Zaslavsky’s book is a devastating look at the legacy of an almost totally unknown (unknown to Americans, that is) period of history, the span of almost two years during which Nazi Germany and the U.S. S. R. were enthusiastically cooperating partners in an attempt to reshape Europe in the interests of the ruling class of the respective states.
The Hitler-Stalin Pact of August 23, 1939, was on the surface a diplomatic pledge of non-aggression. In the long tradition of secret state conduct, however, the real content of the pact was a detailed plan to extinguish Poland as an independent country and to divide its territory between the two signatories. On September 1, 1939, the event hanging in the air for so much of the 1930s happened: Germany invaded Poland and initiated what was to become World War II. True to its pledge, Russia invaded the eastern half of Poland and annexed it to the U.S.S.R.
Zaslavsky gives a brisk and fascinating account of the impact of this chain of events on the Communist Parties of the western countries. After an extremely brief period of disorientation, the parties, so adept at dancing to the tune called from Moscow, fell into line and launched political attacks on Poland as an oppressor of its minority population of Ukranians and Byleorussians. (The impact on the Communists’ main opponents on the left, the Trotskyists, was no less severe, although it fall outside the scope of Zaslavsky’s book.)
To fully carry through its policy on annexation, the Russians had to incorporate the conquered territories economically and socially as well as politically. To do so, the old social structure needed to be destroyed. Stalin had more than a decade of experience in such matters, having annihilated peasant society in Ukraine in the early 1930s and physically eliminated not only the Old Bolsheviks in the Great Purge, but also many thousands of ordinary workers who were caught up in mass arrests ordered from above. The Russians quickly set up prison camps for the huge numbers of Polish army officers, soldiers, and police they had captured and the Politburo began devising its solution to the Polish problem.

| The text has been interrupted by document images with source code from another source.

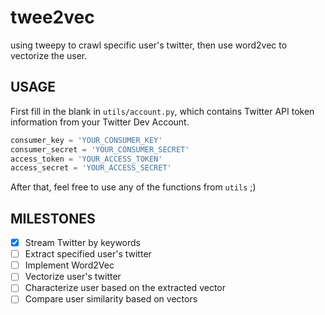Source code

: # twee2vec
using tweepy to crawl specific user's twitter, then use word2vec to vectorize the user.

## USAGE
First fill in the blank in `utils/account.py`, which contains Twitter API token information from your Twitter Dev Account.
``` python
consumer_key = 'YOUR_CONSUMER_KEY'
consumer_secret = 'YOUR_CONSUMER_SECRET'
access_token = 'YOUR_ACCESS_TOKEN'
access_secret = 'YOUR_ACCESS_SECRET'
```
After that, feel free to use any of the functions from `utils` ;)

## MILESTONES
- [x] Stream Twitter by keywords
- [ ] Extract specified user's twitter
- [ ] Implement Word2Vec
- [ ] Vectorize user's twitter
- [ ] Characterize user based on the extracted vector
- [ ] Compare user similarity based on vectors
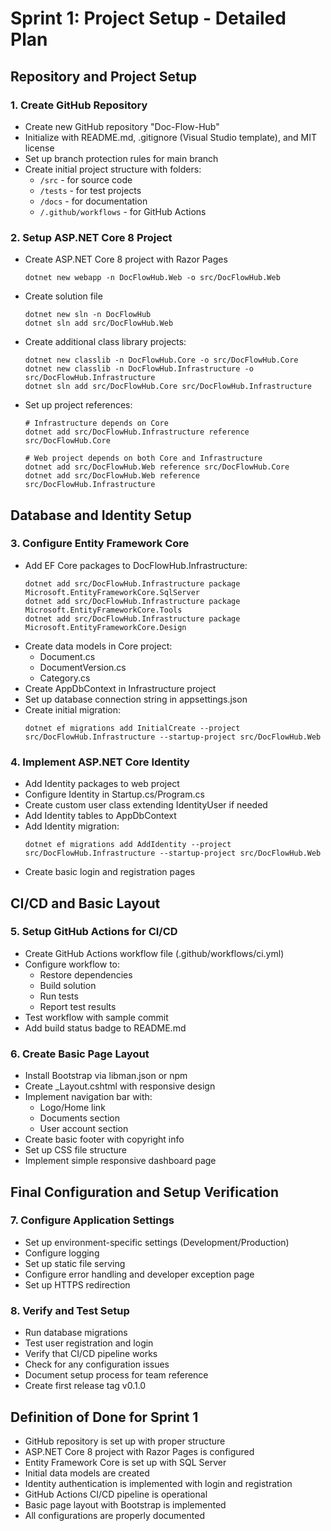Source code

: # Sprint 1: Project Setup - Detailed Plan

## Repository and Project Setup

### 1. Create GitHub Repository
- Create new GitHub repository "Doc-Flow-Hub"
- Initialize with README.md, .gitignore (Visual Studio template), and MIT license
- Set up branch protection rules for main branch
- Create initial project structure with folders:
  - `/src` - for source code
  - `/tests` - for test projects
  - `/docs` - for documentation
  - `/.github/workflows` - for GitHub Actions

### 2. Setup ASP.NET Core 8 Project
- Create ASP.NET Core 8 project with Razor Pages
  ```
  dotnet new webapp -n DocFlowHub.Web -o src/DocFlowHub.Web
  ```
- Create solution file
  ```
  dotnet new sln -n DocFlowHub
  dotnet sln add src/DocFlowHub.Web
  ```
- Create additional class library projects:
  ```
  dotnet new classlib -n DocFlowHub.Core -o src/DocFlowHub.Core
  dotnet new classlib -n DocFlowHub.Infrastructure -o src/DocFlowHub.Infrastructure
  dotnet sln add src/DocFlowHub.Core src/DocFlowHub.Infrastructure
  ```
- Set up project references:
  ```
  # Infrastructure depends on Core
  dotnet add src/DocFlowHub.Infrastructure reference src/DocFlowHub.Core

  # Web project depends on both Core and Infrastructure
  dotnet add src/DocFlowHub.Web reference src/DocFlowHub.Core
  dotnet add src/DocFlowHub.Web reference src/DocFlowHub.Infrastructure
  ```

## Database and Identity Setup

### 3. Configure Entity Framework Core
- Add EF Core packages to DocFlowHub.Infrastructure:
  ```
  dotnet add src/DocFlowHub.Infrastructure package Microsoft.EntityFrameworkCore.SqlServer
  dotnet add src/DocFlowHub.Infrastructure package Microsoft.EntityFrameworkCore.Tools
  dotnet add src/DocFlowHub.Infrastructure package Microsoft.EntityFrameworkCore.Design
  ```
- Create data models in Core project:
  - Document.cs
  - DocumentVersion.cs
  - Category.cs
- Create AppDbContext in Infrastructure project
- Set up database connection string in appsettings.json
- Create initial migration:
  ```
  dotnet ef migrations add InitialCreate --project src/DocFlowHub.Infrastructure --startup-project src/DocFlowHub.Web
  ```

### 4. Implement ASP.NET Core Identity
- Add Identity packages to web project
- Configure Identity in Startup.cs/Program.cs
- Create custom user class extending IdentityUser if needed
- Add Identity tables to AppDbContext
- Add Identity migration:
  ```
  dotnet ef migrations add AddIdentity --project src/DocFlowHub.Infrastructure --startup-project src/DocFlowHub.Web
  ```
- Create basic login and registration pages

## CI/CD and Basic Layout

### 5. Setup GitHub Actions for CI/CD
- Create GitHub Actions workflow file (.github/workflows/ci.yml)
- Configure workflow to:
  - Restore dependencies
  - Build solution
  - Run tests
  - Report test results
- Test workflow with sample commit
- Add build status badge to README.md

### 6. Create Basic Page Layout
- Install Bootstrap via libman.json or npm
- Create _Layout.cshtml with responsive design
- Implement navigation bar with:
  - Logo/Home link
  - Documents section
  - User account section
- Create basic footer with copyright info
- Set up CSS file structure
- Implement simple responsive dashboard page

## Final Configuration and Setup Verification

### 7. Configure Application Settings
- Set up environment-specific settings (Development/Production)
- Configure logging
- Set up static file serving
- Configure error handling and developer exception page
- Set up HTTPS redirection

### 8. Verify and Test Setup
- Run database migrations
- Test user registration and login
- Verify that CI/CD pipeline works
- Check for any configuration issues
- Document setup process for team reference
- Create first release tag v0.1.0

## Definition of Done for Sprint 1
- GitHub repository is set up with proper structure
- ASP.NET Core 8 project with Razor Pages is configured
- Entity Framework Core is set up with SQL Server
- Initial data models are created
- Identity authentication is implemented with login and registration
- GitHub Actions CI/CD pipeline is operational
- Basic page layout with Bootstrap is implemented
- All configurations are properly documented 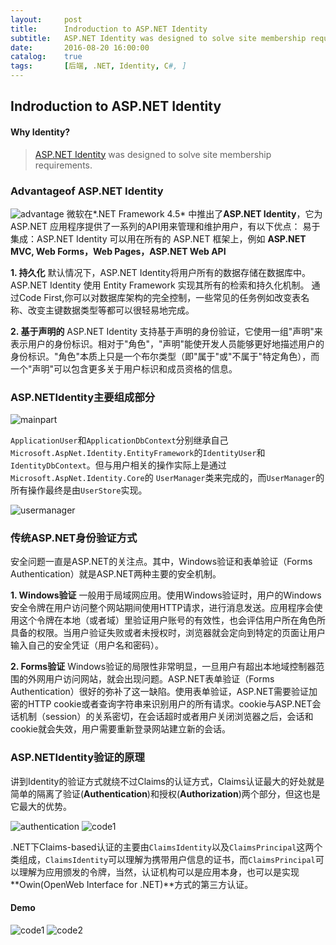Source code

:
 ```yaml
---
layout:     post
title:      Indroduction to ASP.NET Identity
subtitle:   ASP.NET Identity was designed to solve site membership requirements.
date:       2016-08-20 16:00:00
catalog:    true
tags:       [后端, .NET, Identity, C#, ]
---
```


## Indroduction to ASP.NET Identity

#### Why Identity?

> [ASP.NET Identity](http://www.asp.net/identity) was designed to solve site membership requirements.


 
### Advantageof ASP.NET Identity
![advantage](http://oc26wuqdw.bkt.clouddn.com/blog/identityadvantage.jpg)
微软在*.NET Framework 4.5* 中推出了**ASP.NET Identity**，它为ASP.NET 应用程序提供了一系列的API用来管理和维护用户，有以下优点：
易于集成：ASP.NET Identity 可以用在所有的 ASP.NET 框架上，例如 **ASP.NET MVC, Web Forms，Web Pages，ASP.NET Web API**

**1. 持久化**
默认情况下，ASP.NET Identity将用户所有的数据存储在数据库中。ASP.NET Identity 使用 Entity Framework 实现其所有的检索和持久化机制。
通过Code First,你可以对数据库架构的完全控制，一些常见的任务例如改变表名称、改变主键数据类型等都可以很轻易地完成。

**2. 基于声明的**
ASP.NET Identity 支持基于声明的身份验证，它使用一组"声明"来表示用户的身份标识。相对于"角色"，"声明"能使开发人员能够更好地描述用户的身份标识。"角色"本质上只是一个布尔类型（即"属于"或"不属于"特定角色），而一个"声明"可以包含更多关于用户标识和成员资格的信息。
 
### ASP.NETIdentity主要组成部分

 ![mainpart](http://oc26wuqdw.bkt.clouddn.com/blog/identitymainpart.jpg)
 
`ApplicationUser`和`ApplicationDbContext`分别继承自己`Microsoft.AspNet.Identity.EntityFramework`的`IdentityUser`和`IdentityDbContext`。但与用户相关的操作实际上是通过`Microsoft.AspNet.Identity.Core`的 `UserManager`类来完成的，而`UserManager`的所有操作最终是由`UserStore`实现。

 ![usermanager](http://oc26wuqdw.bkt.clouddn.com/blog/identityusermanager.jpg)
 
### 传统ASP.NET身份验证方式
安全问题一直是ASP.NET的关注点。其中，Windows验证和表单验证（Forms Authentication）就是ASP.NET两种主要的安全机制。
 
**1. Windows验证**
一般用于局域网应用。使用Windows验证时，用户的Windows安全令牌在用户访问整个网站期间使用HTTP请求，进行消息发送。应用程序会使用这个令牌在本地（或者域）里验证用户账号的有效性，也会评估用户所在角色所具备的权限。当用户验证失败或者未授权时，浏览器就会定向到特定的页面让用户输入自己的安全凭证（用户名和密码）。
 
**2. Forms验证**
Windows验证的局限性非常明显，一旦用户有超出本地域控制器范围的外网用户访问网站，就会出现问题。ASP.NET表单验证（Forms Authentication）很好的弥补了这一缺陷。使用表单验证，ASP.NET需要验证加密的HTTP cookie或者查询字符串来识别用户的所有请求。cookie与ASP.NET会话机制（session）的关系密切，在会话超时或者用户关闭浏览器之后，会话和cookie就会失效，用户需要重新登录网站建立新的会话。
 
 
### ASP.NETIdentity验证的原理
讲到Identity的验证方式就绕不过Claims的认证方式，Claims认证最大的好处就是简单的隔离了验证(**Authentication**)和授权(**Authorization**)两个部分，但这也是它最大的优势。

![authentication](http://oc26wuqdw.bkt.clouddn.com/blog/identityauthentication.jpg)
![code1](http://oc26wuqdw.bkt.clouddn.com/blog/identityauthentication_validate.jpg)

.NET下Claims-based认证的主要由`ClaimsIdentity`以及`ClaimsPrincipal`这两个类组成，`ClaimsIdentity`可以理解为携带用户信息的证书，而`ClaimsPrincipal`可以理解为应用颁发的令牌，当然，认证机构可以是应用本身，也可以是实现**Owin(OpenWeb Interface for .NET)**方式的第三方认证。

#### Demo
![code1](http://oc26wuqdw.bkt.clouddn.com/blog/identitycode1.jpg)
![code2](http://oc26wuqdw.bkt.clouddn.com/blog/identitycode2.jpg)




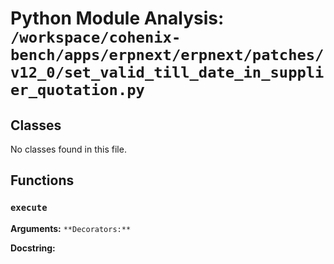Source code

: # Python Module Analysis: `/workspace/cohenix-bench/apps/erpnext/erpnext/patches/v12_0/set_valid_till_date_in_supplier_quotation.py`

## Classes

No classes found in this file.


## Functions

### `execute`
**Arguments:** ``
**Decorators:** ``

**Docstring:**
```

```

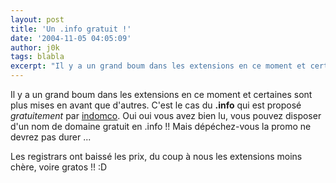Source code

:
 ```yaml
---
layout: post
title: 'Un .info gratuit !'
date: '2004-11-05 04:05:09'
author: j0k
tags: blabla
excerpt: "Il y a un grand boum dans les extensions en ce moment et certaines sont plus mises en avant que d'autres.    C'est le cas du **.info** qui est proposé *gratuitement* par [indomco](https://www.indomco.fr/). Oui oui vous avez bien lu, vous pouvez disposer d'un nom de domaine gratuit en .info !!   Mais dépéchez-vous la promo ne devrez pas durer ...  \n       …"
---
```


Il y a un grand boum dans les extensions en ce moment et certaines sont plus mises en avant que d'autres.    C'est le cas du **.info** qui est proposé *gratuitement* par [indomco](https://www.indomco.fr/). Oui oui vous avez bien lu, vous pouvez disposer d'un nom de domaine gratuit en .info !!   Mais dépéchez-vous la promo ne devrez pas durer ...

Les registrars ont baissé les prix, du coup à nous les extensions moins chère, voire gratos !!  :D

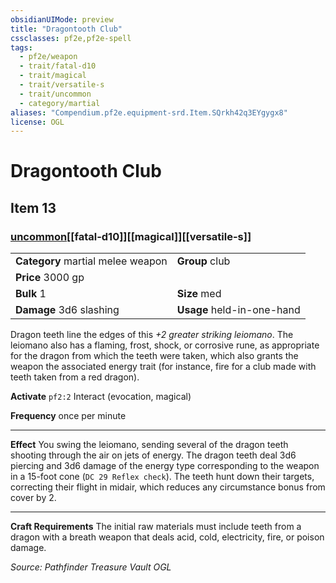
 ```yaml
---
obsidianUIMode: preview
title: "Dragontooth Club"
cssclasses: pf2e,pf2e-spell
tags:
  - pf2e/weapon
  - trait/fatal-d10
  - trait/magical
  - trait/versatile-s
  - trait/uncommon
  - category/martial
aliases: "Compendium.pf2e.equipment-srd.Item.SQrkh42q3EYgygx8"
license: OGL
---
```

# Dragontooth Club
## Item 13
### [uncommon](uncommon "Uncommon Rarity Trait")[[fatal-d10]][[magical]][[versatile-s]]

|  |  |
| -- | -- |
| **Category** martial melee weapon | **Group** club |
| **Price** 3000 gp |  |
| **Bulk** 1 | **Size** med |
| **Damage** 3d6 slashing  | **Usage** held-in-one-hand |



Dragon teeth line the edges of this _+2 greater striking leiomano_. The leiomano also has a flaming, frost, shock, or corrosive rune, as appropriate for the dragon from which the teeth were taken, which also grants the weapon the associated energy trait (for instance, fire for a club made with teeth taken from a red dragon).

**Activate** `pf2:2` Interact (evocation, magical)

**Frequency** once per minute

* * *

**Effect** You swing the leiomano, sending several of the dragon teeth shooting through the air on jets of energy. The dragon teeth deal 3d6 piercing and 3d6 damage of the energy type corresponding to the weapon in a 15-foot cone (`DC 29 Reflex check`). The teeth hunt down their targets, correcting their flight in midair, which reduces any circumstance bonus from cover by 2.

* * *

**Craft Requirements** The initial raw materials must include teeth from a dragon with a breath weapon that deals acid, cold, electricity, fire, or poison damage.

*Source: Pathfinder Treasure Vault*
*OGL*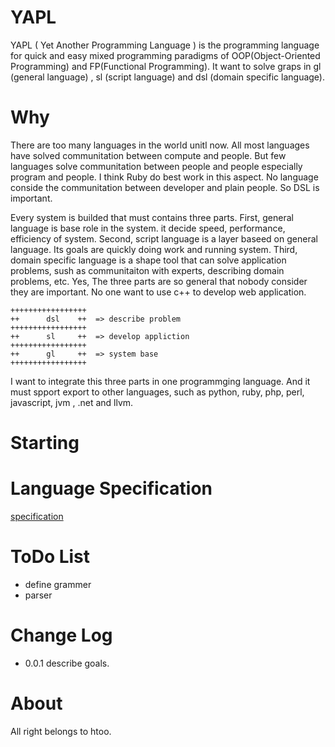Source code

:YAPL
=====

YAPL ( Yet Another Programming Language ) is the programming language for quick and easy mixed programming paradigms of OOP(Object-Oriented Programming) and FP(Functional Programming). It want to solve graps in gl (general language) , sl (script language) and dsl (domain specific language).

Why
====

There are too many languages in the world unitl now. All most languages have solved communitation between compute and people. But few languages solve communitation between people and people especially program and people. I think Ruby do best work in this aspect. No language conside the communitation between developer and plain people. So DSL is important.

Every system is builded that must contains three parts. First, general language is base role in the system. it decide speed, performance, efficiency of system. Second, script language is a layer baseed on general language. Its goals are quickly doing work and running system. Third, domain specific language is a shape tool that can solve application problems, sush as communitaiton with experts, describing domain problems, etc. Yes, The three parts are so general that nobody consider they are important. No one want to use c++ to develop web application.

```
+++++++++++++++++
++      dsl    ++  => describe problem
+++++++++++++++++
++      sl     ++  => develop appliction
+++++++++++++++++
++      gl     ++  => system base
+++++++++++++++++

```

I want to integrate this three parts in one programmging language. And it must spport export to other languages, such as python, ruby, php, perl, javascript, jvm , .net and llvm.

Starting
========

Language Specification
======================
[specification](./specification.md)


ToDo List
=========

* define grammer
* parser

Change Log
==========
* 0.0.1 describe goals.

About
=====

All right belongs to htoo.
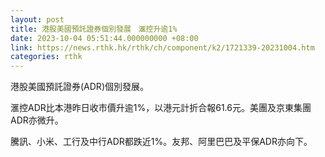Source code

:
 ```yaml
---
layout: post
title: 港股美國預託證券個別發展　滙控升逾1%
date: 2023-10-04 05:51:44.000000000 +08:00
link: https://news.rthk.hk/rthk/ch/component/k2/1721339-20231004.htm
categories: rthk
---
```


港股美國預託證券(ADR)個別發展。

滙控ADR比本港昨日收市價升逾1%，以港元計折合報61.6元。美團及京東集團ADR亦微升。

騰訊、小米、工行及中行ADR都跌近1%。友邦、阿里巴巴及平保ADR亦向下。
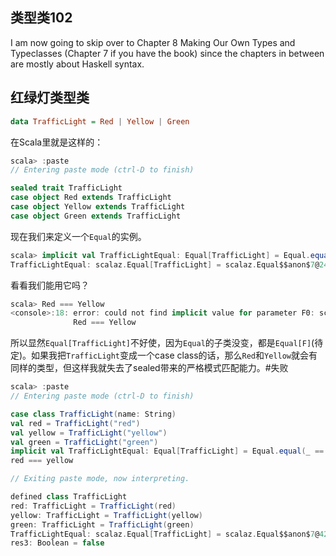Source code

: ## 类型类102
I am now going to skip over to Chapter 8 Making Our Own Types and Typeclasses (Chapter 7 if you have the book) since the chapters in between are mostly about Haskell syntax.
## 红绿灯类型类
```Haskell
data TrafficLight = Red | Yellow | Green
```
在Scala里就是这样的：
```Scala
scala> :paste
// Entering paste mode (ctrl-D to finish)

sealed trait TrafficLight
case object Red extends TrafficLight
case object Yellow extends TrafficLight
case object Green extends TrafficLight
```

现在我们来定义一个`Equal`的实例。
```Scala
scala> implicit val TrafficLightEqual: Equal[TrafficLight] = Equal.equal(_ == _)
TrafficLightEqual: scalaz.Equal[TrafficLight] = scalaz.Equal$$anon$7@2457733b
```
看看我们能用它吗？
```Scala
scala> Red === Yellow
<console>:18: error: could not find implicit value for parameter F0: scalaz.Equal[Product with Serializable with TrafficLight]
              Red === Yellow
```
所以显然`Equal[TrafficLight]`不好使，因为`Equal`的子类没变，都是`Equal[F]`(待定)。如果我把`TrafficLight`变成一个case class的话，那么`Red`和`Yellow`就会有同样的类型，但这样我就失去了sealed带来的严格模式匹配能力。#失败
```Scala
scala> :paste
// Entering paste mode (ctrl-D to finish)

case class TrafficLight(name: String)
val red = TrafficLight("red")
val yellow = TrafficLight("yellow")
val green = TrafficLight("green")
implicit val TrafficLightEqual: Equal[TrafficLight] = Equal.equal(_ == _)
red === yellow

// Exiting paste mode, now interpreting.

defined class TrafficLight
red: TrafficLight = TrafficLight(red)
yellow: TrafficLight = TrafficLight(yellow)
green: TrafficLight = TrafficLight(green)
TrafficLightEqual: scalaz.Equal[TrafficLight] = scalaz.Equal$$anon$7@42988fee
res3: Boolean = false
```
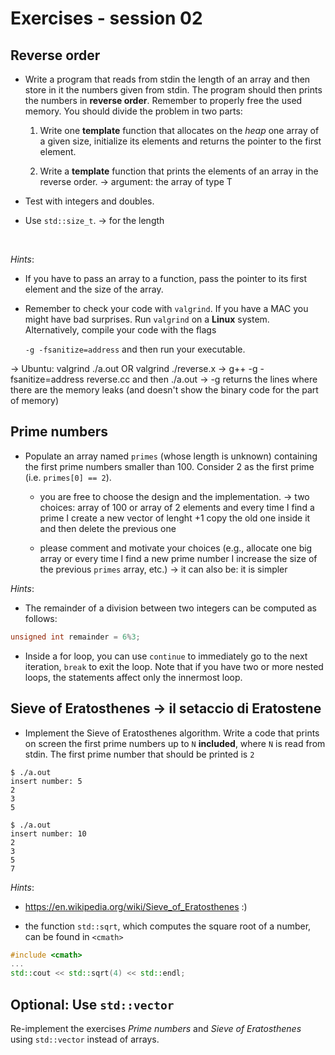# Exercises - session 02

## Reverse order

- Write a program that reads from stdin the length of an array and
  then store in it the numbers given from stdin. The program should
  then prints the numbers in **reverse order**. Remember to properly
  free the used memory. You should divide the problem in two parts:

  1. Write one **template** function that allocates on the *heap* one
    array of a given size, initialize its elements and returns the
    pointer to the first element.

  2. Write a **template** function that prints the elements of an
    array in the reverse order. -> argument: the array of type T

- Test with integers and doubles.

- Use `std::size_t`. -> for the length

  ​

*Hints*: 

- If you have to pass an array to a function, pass the pointer to its first element and the size of the array.


- Remember to check your code with `valgrind`. If you  have a MAC you might have bad surprises. Run `valgrind` on a **Linux**  system. Alternatively, compile your code with the flags

  `-g -fsanitize=address`  and then run your executable.

-> Ubuntu: valgrind ./a.out OR valgrind ./reverse.x
-> g++ -g -fsanitize=address reverse.cc and then ./a.out
-> -g returns the lines where there are the memory leaks (and doesn't show the binary code for the part of memory)
  ​

## Prime numbers

- Populate an array named `primes` (whose length is unknown) containing the first prime numbers smaller than 100. Consider 2 as the first prime (i.e. `primes[0] == 2`).
  
  - you are free to choose the design and the implementation. -> two choices: array of 100 or array of 2 elements and every time I find a prime I create a new vector of lenght +1 copy the old one inside it and then delete the previous one

  - please comment and motivate your choices (e.g., allocate one big
    array or every time I find a new prime number I increase the size of
    the previous `primes` array, etc.) -> it can also be: it is simpler

*Hints*:

- The remainder of a division between two integers can be computed as
  follows:
```c++
unsigned int remainder = 6%3;
```
- Inside a for loop, you can use `continue` to immediately go to the
  next iteration, `break` to exit the loop. Note that if you have two
  or more nested loops, the statements affect only the innermost loop.



## Sieve of Eratosthenes -> il setaccio di Eratostene

- Implement the Sieve of Eratosthenes algorithm. Write a code that
  prints on screen the first prime numbers up to `N` **included**, where `N`
  is read from stdin. The first prime number that should be printed is `2`

```shell
$ ./a.out 
insert number: 5
2
3
5

$ ./a.out
insert number: 10
2
3
5
7
```

*Hints*:
- https://en.wikipedia.org/wiki/Sieve_of_Eratosthenes :)

- the function `std::sqrt`, which computes the square root of a number, can
  be found in `<cmath>`
```c++
#include <cmath>
...
std::cout << std::sqrt(4) << std::endl;
```

## **Optional**: Use `std::vector`
Re-implement the exercises *Prime numbers* and *Sieve of Eratosthenes* using `std::vector` instead of arrays.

In short, the solution was mass murder. The captured Poles who were not deported to camps in Siberia and elsewhere were summarily executed and buried in a forest village near Smolensk called Katyn.
Zaslavsky details the long and sordid history of the Russian cover-up of the Katyn Massacre, which lasted, incredibly, up through the Perestroika era. Initial and not insubstantial assistance was provided in this effort by Stalin’s wartime partners in the Grand Alliance, the U.S. and Britain.
The book is brief and highly readable. Although Zaslavsky is good in detailing the West’s complicity in the decades of the denial of the massacre, his political position seems to be nothing more than a sophisticated liberalism and it is not clear to me the nature of the affinity of Zaslavsky’s work with the current theoretical tendency of Telos.